● **TASK PROMPT**
Examine the material below. Gather every line in which the string "적용됩니다" appears.

----- EXTRACTED DATA -----

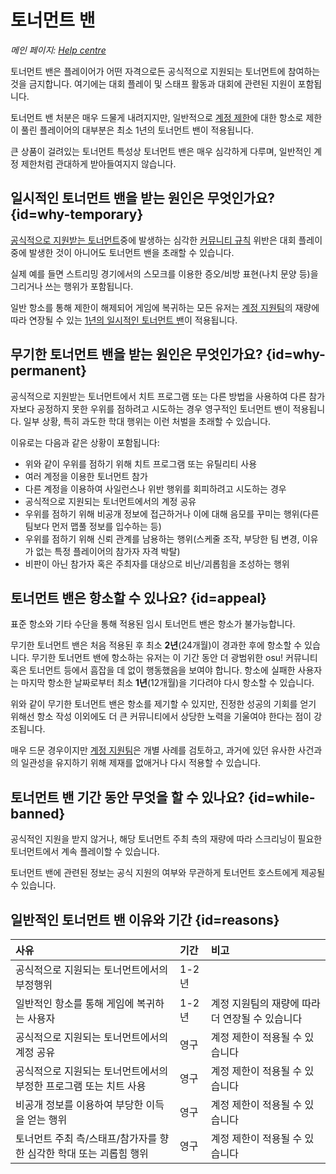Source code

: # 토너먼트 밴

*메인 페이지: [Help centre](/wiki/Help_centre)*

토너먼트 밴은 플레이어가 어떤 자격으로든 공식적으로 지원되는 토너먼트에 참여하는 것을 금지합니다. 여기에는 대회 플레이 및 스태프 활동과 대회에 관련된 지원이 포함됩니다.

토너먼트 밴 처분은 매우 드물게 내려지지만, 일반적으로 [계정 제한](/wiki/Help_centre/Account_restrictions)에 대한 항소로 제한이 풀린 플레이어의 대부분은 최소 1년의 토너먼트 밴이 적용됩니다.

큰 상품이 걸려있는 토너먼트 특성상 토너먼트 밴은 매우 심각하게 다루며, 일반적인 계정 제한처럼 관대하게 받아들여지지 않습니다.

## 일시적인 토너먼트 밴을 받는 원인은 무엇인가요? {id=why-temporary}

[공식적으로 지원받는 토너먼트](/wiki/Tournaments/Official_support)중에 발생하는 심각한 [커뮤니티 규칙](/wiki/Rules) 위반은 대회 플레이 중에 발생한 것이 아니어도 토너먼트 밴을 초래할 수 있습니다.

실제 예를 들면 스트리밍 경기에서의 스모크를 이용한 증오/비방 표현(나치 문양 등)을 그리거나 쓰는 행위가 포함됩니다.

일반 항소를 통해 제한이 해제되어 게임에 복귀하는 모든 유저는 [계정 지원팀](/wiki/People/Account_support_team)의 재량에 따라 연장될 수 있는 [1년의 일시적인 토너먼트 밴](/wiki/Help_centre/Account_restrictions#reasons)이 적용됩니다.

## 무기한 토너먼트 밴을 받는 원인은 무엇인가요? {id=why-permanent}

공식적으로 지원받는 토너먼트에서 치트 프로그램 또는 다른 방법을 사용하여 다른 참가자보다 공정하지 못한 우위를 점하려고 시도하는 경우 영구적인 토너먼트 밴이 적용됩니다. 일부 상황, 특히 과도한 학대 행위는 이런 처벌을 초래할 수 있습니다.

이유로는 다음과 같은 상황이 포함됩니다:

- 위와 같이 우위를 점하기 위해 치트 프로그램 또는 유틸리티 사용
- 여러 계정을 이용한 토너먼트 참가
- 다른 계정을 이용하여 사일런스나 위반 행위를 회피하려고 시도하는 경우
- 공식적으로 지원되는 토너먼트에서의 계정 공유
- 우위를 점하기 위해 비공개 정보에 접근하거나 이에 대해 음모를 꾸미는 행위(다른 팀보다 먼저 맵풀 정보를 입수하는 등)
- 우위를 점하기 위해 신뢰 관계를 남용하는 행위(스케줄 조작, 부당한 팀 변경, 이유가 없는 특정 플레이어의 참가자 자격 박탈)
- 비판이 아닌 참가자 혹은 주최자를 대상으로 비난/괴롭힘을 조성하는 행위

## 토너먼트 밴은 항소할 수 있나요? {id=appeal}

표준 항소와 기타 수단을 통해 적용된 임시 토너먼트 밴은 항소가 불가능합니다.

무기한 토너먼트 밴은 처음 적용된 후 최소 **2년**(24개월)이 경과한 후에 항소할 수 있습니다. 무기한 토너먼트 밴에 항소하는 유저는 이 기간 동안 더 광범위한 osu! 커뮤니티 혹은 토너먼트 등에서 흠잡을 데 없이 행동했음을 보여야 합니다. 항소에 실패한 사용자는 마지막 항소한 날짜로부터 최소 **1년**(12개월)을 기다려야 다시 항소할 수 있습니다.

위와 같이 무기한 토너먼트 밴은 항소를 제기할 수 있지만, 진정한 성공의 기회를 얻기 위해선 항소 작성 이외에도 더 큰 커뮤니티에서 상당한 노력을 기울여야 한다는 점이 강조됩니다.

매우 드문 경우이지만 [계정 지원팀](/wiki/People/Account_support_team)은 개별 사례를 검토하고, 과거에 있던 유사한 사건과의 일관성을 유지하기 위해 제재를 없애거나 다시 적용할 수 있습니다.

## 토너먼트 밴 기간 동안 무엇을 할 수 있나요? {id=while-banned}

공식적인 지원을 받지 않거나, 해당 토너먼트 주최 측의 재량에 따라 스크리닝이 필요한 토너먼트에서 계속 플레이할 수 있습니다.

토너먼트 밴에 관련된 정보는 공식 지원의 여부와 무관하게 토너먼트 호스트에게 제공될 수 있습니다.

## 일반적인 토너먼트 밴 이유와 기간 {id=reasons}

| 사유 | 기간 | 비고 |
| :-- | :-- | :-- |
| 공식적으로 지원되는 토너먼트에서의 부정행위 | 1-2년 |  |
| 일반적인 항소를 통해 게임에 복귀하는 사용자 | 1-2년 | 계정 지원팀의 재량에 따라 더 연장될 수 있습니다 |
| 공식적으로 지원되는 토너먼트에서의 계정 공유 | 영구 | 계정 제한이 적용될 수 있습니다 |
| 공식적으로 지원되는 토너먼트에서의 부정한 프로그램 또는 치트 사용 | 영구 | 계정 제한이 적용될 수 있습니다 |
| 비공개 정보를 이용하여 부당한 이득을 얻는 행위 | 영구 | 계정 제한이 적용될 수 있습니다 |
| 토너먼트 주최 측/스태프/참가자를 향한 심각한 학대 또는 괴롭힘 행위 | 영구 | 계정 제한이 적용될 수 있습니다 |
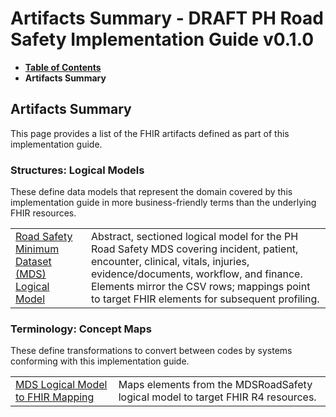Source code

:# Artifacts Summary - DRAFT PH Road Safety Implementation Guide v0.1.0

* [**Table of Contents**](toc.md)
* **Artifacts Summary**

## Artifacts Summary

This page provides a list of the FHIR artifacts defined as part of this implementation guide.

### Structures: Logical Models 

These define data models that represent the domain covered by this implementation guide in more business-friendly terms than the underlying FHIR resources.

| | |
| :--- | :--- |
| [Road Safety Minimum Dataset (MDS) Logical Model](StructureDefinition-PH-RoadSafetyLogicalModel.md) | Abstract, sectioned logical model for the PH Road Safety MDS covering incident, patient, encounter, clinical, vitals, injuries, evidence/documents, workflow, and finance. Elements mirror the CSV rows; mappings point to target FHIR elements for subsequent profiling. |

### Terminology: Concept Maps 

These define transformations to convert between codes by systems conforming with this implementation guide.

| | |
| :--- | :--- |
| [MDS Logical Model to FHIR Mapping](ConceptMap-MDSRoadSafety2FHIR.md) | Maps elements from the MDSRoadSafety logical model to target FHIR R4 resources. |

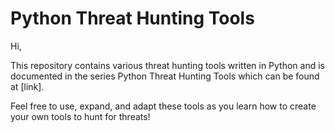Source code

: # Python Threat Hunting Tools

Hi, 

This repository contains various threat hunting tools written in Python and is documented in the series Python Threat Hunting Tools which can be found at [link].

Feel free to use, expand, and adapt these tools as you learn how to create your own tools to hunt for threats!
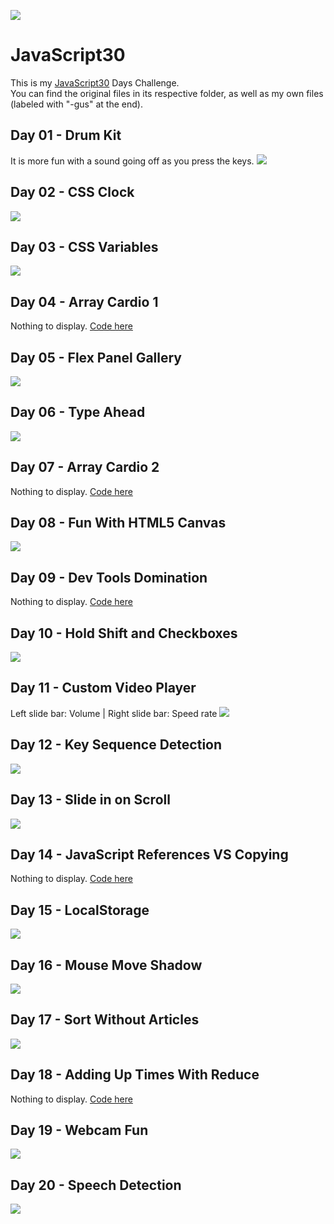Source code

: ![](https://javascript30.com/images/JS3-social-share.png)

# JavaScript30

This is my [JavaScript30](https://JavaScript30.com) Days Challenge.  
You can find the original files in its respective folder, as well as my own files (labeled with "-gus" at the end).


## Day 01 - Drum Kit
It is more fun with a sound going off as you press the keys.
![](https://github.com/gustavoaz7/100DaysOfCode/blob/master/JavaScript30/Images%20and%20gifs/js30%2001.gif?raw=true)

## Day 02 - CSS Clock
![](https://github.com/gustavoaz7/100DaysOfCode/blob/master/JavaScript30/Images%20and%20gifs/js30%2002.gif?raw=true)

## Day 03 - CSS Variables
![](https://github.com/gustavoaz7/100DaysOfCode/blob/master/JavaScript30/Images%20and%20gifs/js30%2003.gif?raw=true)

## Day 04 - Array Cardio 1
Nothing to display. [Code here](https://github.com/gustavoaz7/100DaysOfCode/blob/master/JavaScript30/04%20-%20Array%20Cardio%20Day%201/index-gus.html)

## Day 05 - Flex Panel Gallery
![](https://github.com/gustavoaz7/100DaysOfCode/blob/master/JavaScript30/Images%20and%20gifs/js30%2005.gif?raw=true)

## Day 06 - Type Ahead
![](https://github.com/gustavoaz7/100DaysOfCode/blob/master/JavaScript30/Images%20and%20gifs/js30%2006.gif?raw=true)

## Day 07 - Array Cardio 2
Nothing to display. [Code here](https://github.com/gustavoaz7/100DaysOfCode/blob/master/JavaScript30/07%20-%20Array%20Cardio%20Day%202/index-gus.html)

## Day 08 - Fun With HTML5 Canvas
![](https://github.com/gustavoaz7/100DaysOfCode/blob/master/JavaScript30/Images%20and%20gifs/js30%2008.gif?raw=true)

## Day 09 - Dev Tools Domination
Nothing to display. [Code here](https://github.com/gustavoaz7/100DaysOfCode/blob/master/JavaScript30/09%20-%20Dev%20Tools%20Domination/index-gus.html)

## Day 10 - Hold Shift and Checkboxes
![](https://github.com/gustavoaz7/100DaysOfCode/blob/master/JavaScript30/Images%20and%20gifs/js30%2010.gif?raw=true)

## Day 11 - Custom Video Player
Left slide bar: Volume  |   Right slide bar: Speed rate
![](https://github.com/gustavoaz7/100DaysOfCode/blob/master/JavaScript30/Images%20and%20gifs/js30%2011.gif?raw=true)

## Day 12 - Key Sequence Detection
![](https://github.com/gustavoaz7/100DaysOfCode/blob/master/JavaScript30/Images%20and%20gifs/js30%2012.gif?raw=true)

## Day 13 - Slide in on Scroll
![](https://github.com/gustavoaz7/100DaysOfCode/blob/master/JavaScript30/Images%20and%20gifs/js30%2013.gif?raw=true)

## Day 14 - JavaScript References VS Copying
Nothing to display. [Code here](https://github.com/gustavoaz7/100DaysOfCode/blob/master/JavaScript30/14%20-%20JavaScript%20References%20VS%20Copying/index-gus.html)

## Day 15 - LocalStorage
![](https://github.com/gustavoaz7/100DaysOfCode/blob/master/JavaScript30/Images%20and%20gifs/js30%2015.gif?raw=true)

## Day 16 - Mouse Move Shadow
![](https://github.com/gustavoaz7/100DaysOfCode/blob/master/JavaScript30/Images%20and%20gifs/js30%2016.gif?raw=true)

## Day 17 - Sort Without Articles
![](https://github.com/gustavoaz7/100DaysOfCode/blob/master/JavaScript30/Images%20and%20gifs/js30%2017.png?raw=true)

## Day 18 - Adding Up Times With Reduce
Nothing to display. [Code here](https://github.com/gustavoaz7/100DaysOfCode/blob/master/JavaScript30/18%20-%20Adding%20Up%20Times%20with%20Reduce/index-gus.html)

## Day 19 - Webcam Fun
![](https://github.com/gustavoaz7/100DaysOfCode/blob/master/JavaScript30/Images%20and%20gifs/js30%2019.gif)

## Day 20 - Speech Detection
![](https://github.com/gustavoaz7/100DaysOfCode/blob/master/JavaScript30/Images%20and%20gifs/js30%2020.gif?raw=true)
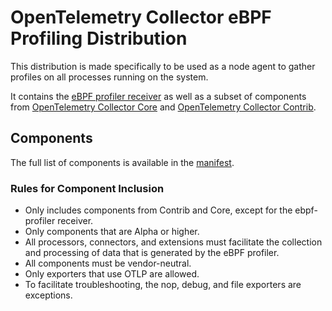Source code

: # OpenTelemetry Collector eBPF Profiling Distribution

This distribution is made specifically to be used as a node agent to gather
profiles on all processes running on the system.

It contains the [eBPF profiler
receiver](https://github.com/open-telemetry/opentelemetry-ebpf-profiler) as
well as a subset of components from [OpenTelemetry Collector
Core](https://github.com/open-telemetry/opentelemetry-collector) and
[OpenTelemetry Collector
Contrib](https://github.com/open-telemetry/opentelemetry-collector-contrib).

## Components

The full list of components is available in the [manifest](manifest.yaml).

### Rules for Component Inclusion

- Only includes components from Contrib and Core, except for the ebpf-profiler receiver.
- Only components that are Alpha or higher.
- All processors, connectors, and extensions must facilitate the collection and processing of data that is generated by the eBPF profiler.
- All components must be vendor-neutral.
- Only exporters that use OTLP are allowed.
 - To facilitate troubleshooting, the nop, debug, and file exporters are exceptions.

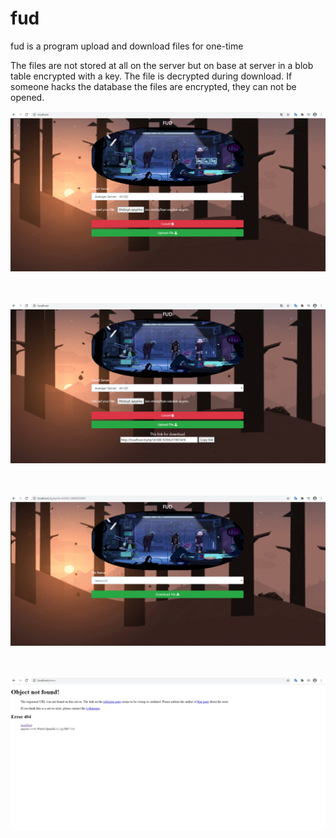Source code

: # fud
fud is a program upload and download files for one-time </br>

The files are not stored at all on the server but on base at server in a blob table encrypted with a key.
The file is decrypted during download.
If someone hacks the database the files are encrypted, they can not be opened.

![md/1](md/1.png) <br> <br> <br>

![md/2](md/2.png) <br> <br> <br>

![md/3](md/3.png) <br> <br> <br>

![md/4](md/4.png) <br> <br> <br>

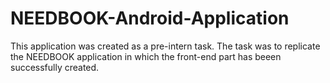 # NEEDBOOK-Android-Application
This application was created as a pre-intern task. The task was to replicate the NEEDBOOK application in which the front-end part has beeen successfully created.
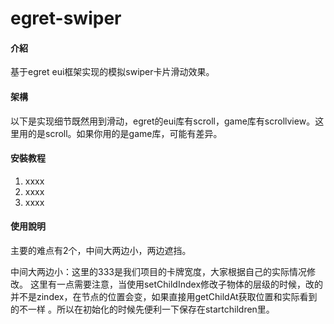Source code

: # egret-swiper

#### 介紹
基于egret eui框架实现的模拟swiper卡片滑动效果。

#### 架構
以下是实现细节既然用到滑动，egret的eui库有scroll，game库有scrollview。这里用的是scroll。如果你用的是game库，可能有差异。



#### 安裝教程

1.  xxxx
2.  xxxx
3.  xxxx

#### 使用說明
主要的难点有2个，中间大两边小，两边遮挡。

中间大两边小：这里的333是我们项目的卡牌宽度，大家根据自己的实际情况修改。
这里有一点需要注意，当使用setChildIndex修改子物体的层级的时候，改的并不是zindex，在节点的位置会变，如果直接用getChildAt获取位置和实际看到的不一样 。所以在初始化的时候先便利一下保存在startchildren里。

-----

● **RESPONSE TO THE TASK**
토너먼트 밴 처분은 매우 드물게 내려지지만, 일반적으로 [계정 제한](/wiki/Help_centre/Account_restrictions)에 대한 항소로 제한이 풀린 플레이어의 대부분은 최소 1년의 토너먼트 밴이 적용됩니다.
일반 항소를 통해 제한이 해제되어 게임에 복귀하는 모든 유저는 [계정 지원팀](/wiki/People/Account_support_team)의 재량에 따라 연장될 수 있는 [1년의 일시적인 토너먼트 밴](/wiki/Help_centre/Account_restrictions#reasons)이 적용됩니다.
공식적으로 지원받는 토너먼트에서 치트 프로그램 또는 다른 방법을 사용하여 다른 참가자보다 공정하지 못한 우위를 점하려고 시도하는 경우 영구적인 토너먼트 밴이 적용됩니다. 일부 상황, 특히 과도한 학대 행위는 이런 처벌을 초래할 수 있습니다.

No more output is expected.